My hope is that the expression for the Lagrangian variation of the Christoffel symbol is $$ \Delta \Gamma^\mu_{\nu\lambda} = \frac{1}{2} g^{\mu\kappa} \left( \nabla_\lambda \Delta g_{\kappa\nu} + \nabla_\nu \Delta g_{\kappa\lambda} - \nabla_\kappa \Delta g_{\nu\lambda} \right), $$ where $\Delta g_{\mu\nu}$ is the Lagrangian variation of the metric.

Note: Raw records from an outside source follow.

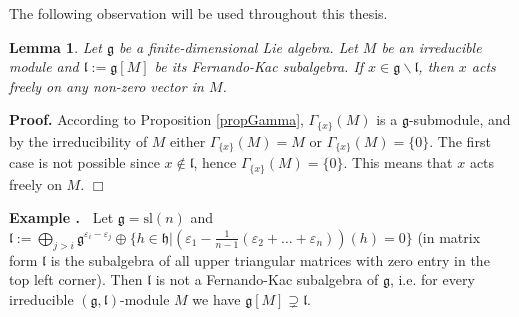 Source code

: \documentclass[12pt]{report}
\newenvironment{example}{ \smallskip \addtocounter{theo}{1} \noindent \textbf{Example  \arabic{section}.\arabic{theo}~}}{}%
\newtheorem{lemma}[theo]{Lemma}
\newenvironment{proof}[1][]{ \textbf{Proof#1. }}{$\Box$\medskip}
\newcommand{\hh}{\mathfrak{h}}
\newcommand{\gG}{\mathfrak{g}}
\newcommand{\lL}{\mathfrak{l}}
\newcommand{\refle}[1]{Lemma \ref{#1}}
\newcommand{\refprop}[1]{Proposition \ref{#1}}
\newcommand{\sL}{\mathrm{sl}}
\newcommand{\eps}{\varepsilon}
\begin{document}
The following observation will be used throughout this thesis.
\begin{lemma}\label{leActFree}
Let $\gG$ be a finite-dimensional Lie algebra. Let $M$ be an irreducible module and $\lL:=\gG[M]$ be its Fernando-Kac subalgebra. If $x\in\gG\backslash\lL$, then $x$ acts freely on any non-zero vector in $M$. 
\end{lemma}
\begin{proof}
According to \refprop{propGamma}, $\Gamma_{\{x\}}(M)$ is a $\gG$-submodule, and by the irreducibility of $M$ either $\Gamma_{\{x\}}(M)=M$ or $\Gamma_{\{x\}}(M)=\{0\}$. The first case is not possible since $x\notin \lL$, hence $\Gamma_{\{x\}}(M)=\{0\}$. This means that $x$ acts freely on $M$.
\end{proof}

\begin{example}\label{exFK} Let  $\gG=\sL(n)$ and $\lL:=\bigoplus_{j>i} \gG^{\eps_i-\eps_j}\oplus\{h\in\hh |(\eps_1- \frac{1}{n-1} (\eps_2+ \dots+ \eps_n))(h)=0 \}$ (in matrix form $\lL$ is the subalgebra of all upper triangular matrices with zero entry in the top left corner). Then $\lL$ is not a Fernando-Kac subalgebra of $\gG$, i.e. for every irreducible $(\gG,\lL)$-module $M$ we have $\gG[M]\supsetneq\lL$.  
\end{example}
\end{document}
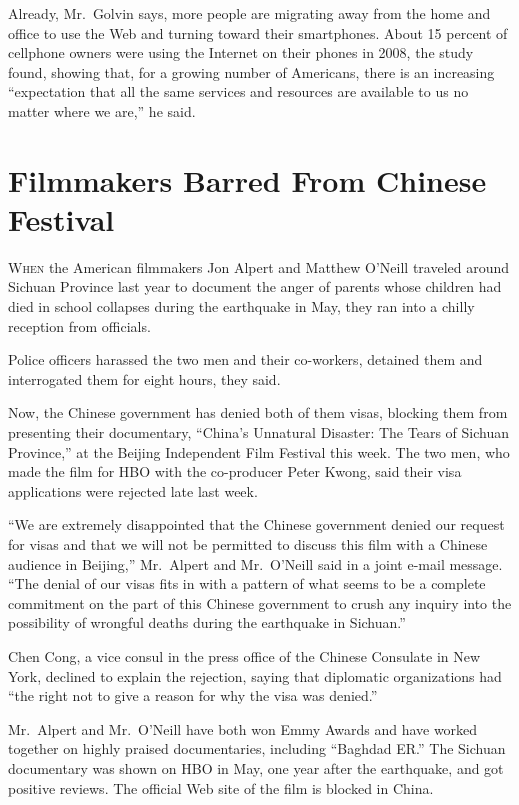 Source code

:﻿\documentclass[12pt]{article}
\begin{document}
Already, Mr.~Golvin says, more people are migrating away from the home and office to use the Web and
turning toward their smartphones. About 15 percent of cellphone owners were using the Internet on
their phones in 2008, the study found, showing that, for a growing number of Americans, there is an
increasing ``expectation that all the same services and resources are available to us no matter
where we are,'' he said.

\section{Filmmakers Barred From Chinese Festival}

\lettrine{W}{hen} the American filmmakers Jon Alpert and Matthew O'Neill traveled around Sichuan
Province last year to document the anger of parents whose children had died in school collapses
during the earthquake in May, they ran into a chilly reception from officials.

Police officers harassed the two men and their co-workers, detained them and interrogated them for
eight hours, they said.

Now, the Chinese government has denied both of them visas, blocking them from presenting their
documentary, ``China's Unnatural Disaster: The Tears of Sichuan Province,'' at the Beijing
Independent Film Festival this week. The two men, who made the film for HBO with the co-producer
Peter Kwong, said their visa applications were rejected late last week.

``We are extremely disappointed that the Chinese government denied our request for visas and that we
will not be permitted to discuss this film with a Chinese audience in Beijing,'' Mr.~Alpert and
Mr.~O'Neill said in a joint e-mail message. ``The denial of our visas fits in with a pattern of what
seems to be a complete commitment on the part of this Chinese government to crush any inquiry into
the possibility of wrongful deaths during the earthquake in Sichuan.''

Chen Cong, a vice consul in the press office of the Chinese Consulate in New York, declined to
explain the rejection, saying that diplomatic organizations had ``the right not to give a reason for
why the visa was denied.''

Mr.~Alpert and Mr.~O'Neill have both won Emmy Awards and have worked together on highly praised
documentaries, including ``Baghdad ER.'' The Sichuan documentary was shown on HBO in May, one year
after the earthquake, and got positive reviews. The official Web site of the film is blocked in
China.
\end{document}
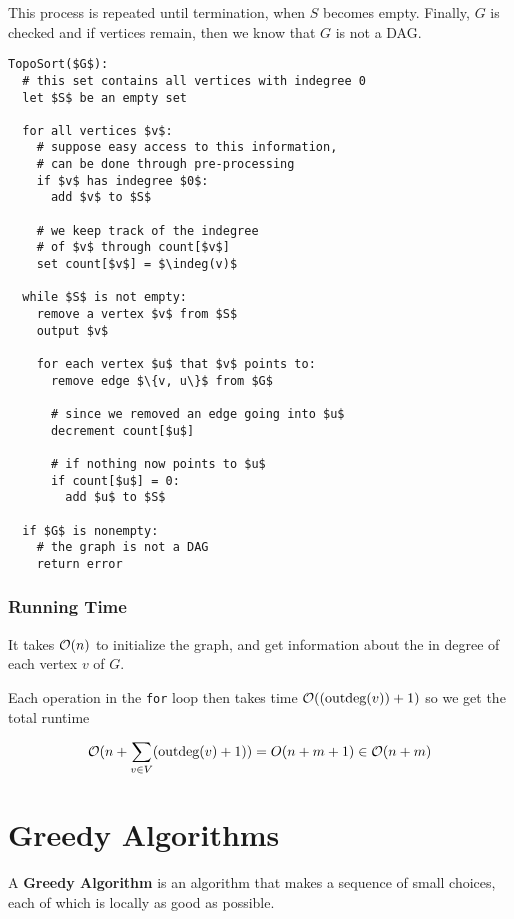 \documentclass[12pt]{article}
\begin{document}
  This process is repeated until termination, when $S$ becomes empty. Finally,
  $G$ is checked and if vertices remain, then we know that $G$ is not a DAG.

  \begin{lstlisting}
TopoSort($G$):
  # this set contains all vertices with indegree 0
  let $S$ be an empty set

  for all vertices $v$:
    # suppose easy access to this information,
    # can be done through pre-processing
    if $v$ has indegree $0$:
      add $v$ to $S$

    # we keep track of the indegree
    # of $v$ through count[$v$]
    set count[$v$] = $\indeg(v)$

  while $S$ is not empty:
    remove a vertex $v$ from $S$
    output $v$

    for each vertex $u$ that $v$ points to:
      remove edge $\{v, u\}$ from $G$

      # since we removed an edge going into $u$
      decrement count[$u$]

      # if nothing now points to $u$
      if count[$u$] = 0:
        add $u$ to $S$

  if $G$ is nonempty:
    # the graph is not a DAG
    return error
  \end{lstlisting}

  \subsubsection{Running Time}

  It takes $\mathcal O(n)$ to initialize the graph, and get information about the
  in degree of each vertex $v$ of $G$.

  Each operation in the \texttt{for} loop then takes time $\mathcal O((\text{outdeg}(v)) + 1)$
  so we get the total runtime

  \[
    \mathcal O(n + \sum_{v \in V} (\text{outdeg}(v) + 1)) = O(n + m + 1) \in \mathcal O(n + m)
  \]






  \newpage

  \section{Greedy Algorithms}

   {
    A {\bf Greedy Algorithm} is an algorithm that makes a sequence of small
    choices, each of which is locally as good as possible. 
  }
\end{document}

I can derive this expression if I could show that $$ \partial_\lambda \mathcal{L}_\xi g_{\mu\nu} = \mathcal{L}_\xi \partial_\lambda g_{\mu\nu}. \qquad (1) $$ But $\partial_\lambda g_{\mu\nu}$ is not a tensorial quantity, so I'm not sure how to calculate the Lie derivative of it. If I pretend that these are the components of a tensor and write down the expression for the Lie derivative (right-hand side of (1)), I end up with the additional terms $(\partial_\lambda \partial_\mu \xi^\sigma) g_{\sigma\nu} + (\partial_\lambda \partial_\nu \xi^\sigma) g_{\mu\sigma}$; I believe they appear only because I wrongly use the tensor formula for $\mathcal{L}_\xi$ when applying it to non-tensor objects.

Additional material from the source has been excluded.